• Assignment: Read the records below and report each line in which "BartekTao" occurs.

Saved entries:
Content starts
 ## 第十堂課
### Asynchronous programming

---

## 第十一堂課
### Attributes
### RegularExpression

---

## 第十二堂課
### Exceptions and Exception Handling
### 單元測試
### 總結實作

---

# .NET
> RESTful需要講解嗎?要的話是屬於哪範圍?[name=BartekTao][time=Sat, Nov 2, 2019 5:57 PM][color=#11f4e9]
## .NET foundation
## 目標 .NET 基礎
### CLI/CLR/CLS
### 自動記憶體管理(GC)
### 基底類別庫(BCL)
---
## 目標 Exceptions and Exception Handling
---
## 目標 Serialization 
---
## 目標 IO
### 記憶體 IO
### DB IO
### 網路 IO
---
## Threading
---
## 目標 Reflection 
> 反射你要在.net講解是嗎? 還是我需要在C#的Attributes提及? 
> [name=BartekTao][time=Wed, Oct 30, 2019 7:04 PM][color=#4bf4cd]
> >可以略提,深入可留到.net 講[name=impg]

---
Content ends
• Output of the exercise:
> RESTful需要講解嗎?要的話是屬於哪範圍?[name=BartekTao][time=Sat, Nov 2, 2019 5:57 PM][color=#11f4e9]
> [name=BartekTao][time=Wed, Oct 30, 2019 7:04 PM][color=#4bf4cd]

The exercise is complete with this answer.